Before experiments, whole lettuce leaves and sliced leaves were washed and sanitized with potable water with 200 ppm sodium hypochlorite added, for 15 min (Antunes, 2009). After that, leaves were rinsed with sterile distilled water with 0.5% sodium thiosulfate added (Synth, Diadema-SP).
In this study, we used the S. Enteritidis SE86 strain, which was isolated from a cabbage involved with a salmonellosis outbreak in the State of Rio Grande do Sul, Brazil, in 1999. This strain was characterized by Geimba et al. (2004) and presents the same profile and genotypic characteristics of S. Enteritidis responsible for several cases of salmonellosis that occurred from 1999 to 2012 in Rio Grande do Sul (Capalonga et al., 2014; Tondo et al., 2015). For the tests, the strain was cultivated in BHI broth (Oxoid, Basingstoke, England) at 36 ± 1°C, for approximately 18 h.
Biosurfactant Production on Lettuce Leaves
Four whole lettuce leaves were submerged in 100 ml of minimal medium containing 4.4 log CFU/ml of S. Enteritidis SE86 and incubated at 36 ± 1°C for 120 h.
Aliquots of 6 ml were removed every two hours for up to 60 and, after each time period, aliquots were withdrawn every 24 h for up to 120 h of culture in order to determine the emulsification index (IE24), pH, and bacterial count.
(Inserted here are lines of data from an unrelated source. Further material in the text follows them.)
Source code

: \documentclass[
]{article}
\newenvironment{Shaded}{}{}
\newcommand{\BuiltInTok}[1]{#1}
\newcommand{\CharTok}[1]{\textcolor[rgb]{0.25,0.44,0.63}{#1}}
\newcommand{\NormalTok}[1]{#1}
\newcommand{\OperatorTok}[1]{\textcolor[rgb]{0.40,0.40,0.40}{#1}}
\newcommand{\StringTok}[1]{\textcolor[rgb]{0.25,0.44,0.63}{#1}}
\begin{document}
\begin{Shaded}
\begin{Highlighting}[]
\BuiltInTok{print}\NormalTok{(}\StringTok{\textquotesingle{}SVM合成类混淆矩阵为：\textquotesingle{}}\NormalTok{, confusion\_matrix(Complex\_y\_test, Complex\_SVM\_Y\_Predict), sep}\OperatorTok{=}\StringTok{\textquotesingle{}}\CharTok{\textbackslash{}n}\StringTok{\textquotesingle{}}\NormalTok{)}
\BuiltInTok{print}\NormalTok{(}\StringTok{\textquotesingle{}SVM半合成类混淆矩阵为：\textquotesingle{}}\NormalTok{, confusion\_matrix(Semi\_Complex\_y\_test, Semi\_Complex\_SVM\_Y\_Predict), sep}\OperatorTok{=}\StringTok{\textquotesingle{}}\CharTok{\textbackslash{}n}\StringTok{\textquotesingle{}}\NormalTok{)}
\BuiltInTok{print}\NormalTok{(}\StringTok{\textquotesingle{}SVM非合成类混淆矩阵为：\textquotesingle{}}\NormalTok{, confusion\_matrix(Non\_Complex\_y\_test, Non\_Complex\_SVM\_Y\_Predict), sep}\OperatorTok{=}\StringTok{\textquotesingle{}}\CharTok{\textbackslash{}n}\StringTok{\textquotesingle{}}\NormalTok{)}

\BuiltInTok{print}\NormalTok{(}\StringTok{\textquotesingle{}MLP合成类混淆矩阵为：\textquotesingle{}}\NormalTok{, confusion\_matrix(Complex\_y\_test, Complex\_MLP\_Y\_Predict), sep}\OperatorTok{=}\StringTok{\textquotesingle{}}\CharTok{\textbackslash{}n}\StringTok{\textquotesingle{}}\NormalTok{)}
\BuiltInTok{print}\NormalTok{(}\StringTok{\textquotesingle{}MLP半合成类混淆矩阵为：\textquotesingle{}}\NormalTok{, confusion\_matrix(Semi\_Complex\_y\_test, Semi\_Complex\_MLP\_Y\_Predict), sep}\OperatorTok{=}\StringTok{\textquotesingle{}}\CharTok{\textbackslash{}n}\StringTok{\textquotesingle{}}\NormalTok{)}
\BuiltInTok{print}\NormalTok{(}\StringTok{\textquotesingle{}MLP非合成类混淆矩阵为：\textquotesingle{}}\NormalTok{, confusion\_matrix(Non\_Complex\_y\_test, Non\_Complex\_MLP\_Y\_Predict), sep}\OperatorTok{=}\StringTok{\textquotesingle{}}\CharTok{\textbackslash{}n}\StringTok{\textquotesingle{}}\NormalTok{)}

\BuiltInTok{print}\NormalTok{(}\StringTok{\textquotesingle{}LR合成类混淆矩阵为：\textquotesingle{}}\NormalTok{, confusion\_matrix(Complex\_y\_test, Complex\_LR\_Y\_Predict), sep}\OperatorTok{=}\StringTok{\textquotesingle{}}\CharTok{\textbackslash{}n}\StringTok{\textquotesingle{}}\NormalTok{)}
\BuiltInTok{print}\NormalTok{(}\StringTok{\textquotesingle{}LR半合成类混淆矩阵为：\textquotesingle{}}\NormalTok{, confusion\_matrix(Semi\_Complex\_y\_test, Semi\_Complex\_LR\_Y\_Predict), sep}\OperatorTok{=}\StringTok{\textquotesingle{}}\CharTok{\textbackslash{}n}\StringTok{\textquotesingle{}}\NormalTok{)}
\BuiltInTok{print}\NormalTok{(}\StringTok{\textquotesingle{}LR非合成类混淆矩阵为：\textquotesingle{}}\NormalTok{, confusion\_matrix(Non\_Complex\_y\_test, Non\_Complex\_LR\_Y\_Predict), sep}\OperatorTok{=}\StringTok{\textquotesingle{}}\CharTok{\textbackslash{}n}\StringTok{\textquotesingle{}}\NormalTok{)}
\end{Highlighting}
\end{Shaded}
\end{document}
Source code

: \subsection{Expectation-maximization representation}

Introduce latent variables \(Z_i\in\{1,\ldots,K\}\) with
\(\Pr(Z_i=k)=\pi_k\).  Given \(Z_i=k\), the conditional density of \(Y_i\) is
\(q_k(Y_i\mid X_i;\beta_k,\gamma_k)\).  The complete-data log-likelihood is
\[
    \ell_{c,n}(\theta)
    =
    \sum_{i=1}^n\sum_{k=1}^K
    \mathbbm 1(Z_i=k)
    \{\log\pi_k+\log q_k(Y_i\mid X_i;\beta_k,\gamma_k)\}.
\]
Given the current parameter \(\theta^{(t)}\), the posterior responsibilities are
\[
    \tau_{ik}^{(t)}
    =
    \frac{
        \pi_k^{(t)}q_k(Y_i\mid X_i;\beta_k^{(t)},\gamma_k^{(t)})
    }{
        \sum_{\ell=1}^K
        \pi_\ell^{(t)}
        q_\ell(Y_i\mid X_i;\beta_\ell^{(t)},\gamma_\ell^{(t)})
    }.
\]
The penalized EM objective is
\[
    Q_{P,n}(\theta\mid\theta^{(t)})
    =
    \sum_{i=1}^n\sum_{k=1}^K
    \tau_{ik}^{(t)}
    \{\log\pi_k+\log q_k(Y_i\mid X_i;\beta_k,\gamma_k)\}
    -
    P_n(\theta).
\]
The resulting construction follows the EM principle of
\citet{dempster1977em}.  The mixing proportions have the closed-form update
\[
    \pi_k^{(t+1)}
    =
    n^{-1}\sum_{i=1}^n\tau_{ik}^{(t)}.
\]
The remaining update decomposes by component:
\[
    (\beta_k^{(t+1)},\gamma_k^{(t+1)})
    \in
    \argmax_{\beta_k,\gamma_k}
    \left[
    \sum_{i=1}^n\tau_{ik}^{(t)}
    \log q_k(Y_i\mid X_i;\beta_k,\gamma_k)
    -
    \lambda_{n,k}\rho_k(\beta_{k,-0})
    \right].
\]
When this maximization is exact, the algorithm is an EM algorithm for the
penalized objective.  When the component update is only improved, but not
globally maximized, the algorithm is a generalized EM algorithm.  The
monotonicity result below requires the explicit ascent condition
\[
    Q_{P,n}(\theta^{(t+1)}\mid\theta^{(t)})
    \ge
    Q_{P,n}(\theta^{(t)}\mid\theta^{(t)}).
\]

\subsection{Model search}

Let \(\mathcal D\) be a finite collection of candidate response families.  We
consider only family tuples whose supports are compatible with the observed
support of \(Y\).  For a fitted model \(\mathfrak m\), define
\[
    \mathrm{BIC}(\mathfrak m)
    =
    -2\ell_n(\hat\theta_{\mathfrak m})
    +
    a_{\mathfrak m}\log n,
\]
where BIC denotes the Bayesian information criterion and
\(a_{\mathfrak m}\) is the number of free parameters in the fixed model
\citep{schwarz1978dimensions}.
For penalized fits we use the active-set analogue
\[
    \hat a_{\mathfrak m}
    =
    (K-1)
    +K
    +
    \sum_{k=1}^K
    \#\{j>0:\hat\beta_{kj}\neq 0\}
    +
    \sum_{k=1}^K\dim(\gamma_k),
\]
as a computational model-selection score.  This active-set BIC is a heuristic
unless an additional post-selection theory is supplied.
Bacterial counts were performed in triplicate by seeding the samples onto plates containing xylose lysine deoxycholate agar (XLD: Merck, Darmstadt, Germany) and incubated at 36 ± 1°C for 24 h. The pH was evaluated by aliquots (10 ml) of the samples and then analyzed with a pH meter (PHTECK). The emulsification index (IE24) was assessed using the method described by Cooper and Goldenberg (1987).
All experiments were repeated three times and the averages were subsequently expressed as the final result.
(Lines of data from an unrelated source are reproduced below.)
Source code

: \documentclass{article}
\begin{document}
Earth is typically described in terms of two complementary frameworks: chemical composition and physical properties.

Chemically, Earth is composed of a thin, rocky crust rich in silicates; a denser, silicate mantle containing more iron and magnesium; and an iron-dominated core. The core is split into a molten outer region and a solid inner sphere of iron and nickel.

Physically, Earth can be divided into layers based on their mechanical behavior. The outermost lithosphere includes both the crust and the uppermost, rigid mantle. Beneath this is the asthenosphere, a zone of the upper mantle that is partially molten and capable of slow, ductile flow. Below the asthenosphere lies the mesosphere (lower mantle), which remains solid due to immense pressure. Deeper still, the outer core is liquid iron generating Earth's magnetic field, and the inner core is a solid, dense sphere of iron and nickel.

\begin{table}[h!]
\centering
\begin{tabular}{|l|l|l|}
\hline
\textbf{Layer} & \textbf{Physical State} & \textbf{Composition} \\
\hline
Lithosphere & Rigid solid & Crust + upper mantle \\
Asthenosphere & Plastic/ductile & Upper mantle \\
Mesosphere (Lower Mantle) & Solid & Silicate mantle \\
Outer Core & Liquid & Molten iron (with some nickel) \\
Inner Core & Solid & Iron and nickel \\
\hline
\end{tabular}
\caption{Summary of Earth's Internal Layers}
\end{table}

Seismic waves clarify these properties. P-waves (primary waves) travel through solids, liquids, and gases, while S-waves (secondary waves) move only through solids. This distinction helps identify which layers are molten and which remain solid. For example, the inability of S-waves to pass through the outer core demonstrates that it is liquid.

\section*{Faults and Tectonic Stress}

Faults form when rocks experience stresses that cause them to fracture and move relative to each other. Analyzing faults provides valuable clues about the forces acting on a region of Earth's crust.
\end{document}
Preparation of the Inoculum of S. Enteritidis SE86 With and Without Biosurfactant
The inoculum of S. Enteritidis SE86 without biosurfactant was prepared using 40 ml of BHI broth (Merck, Darmstadt, Germany) incubated at 36 ± 1°C for 72 h. After incubation, the culture was centrifuged at 3500 rpm for 15 min and washed with phosphate buffered saline (PBS) three times. Then, the washed cells were inoculated in 100 ml minimal medium until they reached a concentration of approximately 8.0 log CFU/ml.
In order to prepare the inoculum of S. Enteritidis SE86 with biosurfactant, the compound was partially purified, according to the following procedures. The biosurfactant recovery was prepared by centrifuging at 3500 rpm for 15 min inoculum S. Enteritidis SE86 in BHI broth incubated at 36 ± 1°C for 72 h. The supernatant was homogenized with ethanol (–4°C) at 95% concentration 4:1 and stored at 4°C for 24 h. Subsequently, the precipitate (biosurfactant) was recovered by centrifugation at 3500 rpm for 15 min and the supernatant was discarded. After the alcohol had evaporated completely, the pellet was resuspended in sterile distilled water and dialyzed. The dialysis was done using a membrane tube (SIGMA) submitted to constant agitation in distilled water for 24 h (Kumar et al., 2004; Ciapina, 2008; Pacheco et al., 2010). Hundred milliliter of solution with partially purified biosurfactant and 8.0 log CFU/ml of S. Enteritidis SE86 were used.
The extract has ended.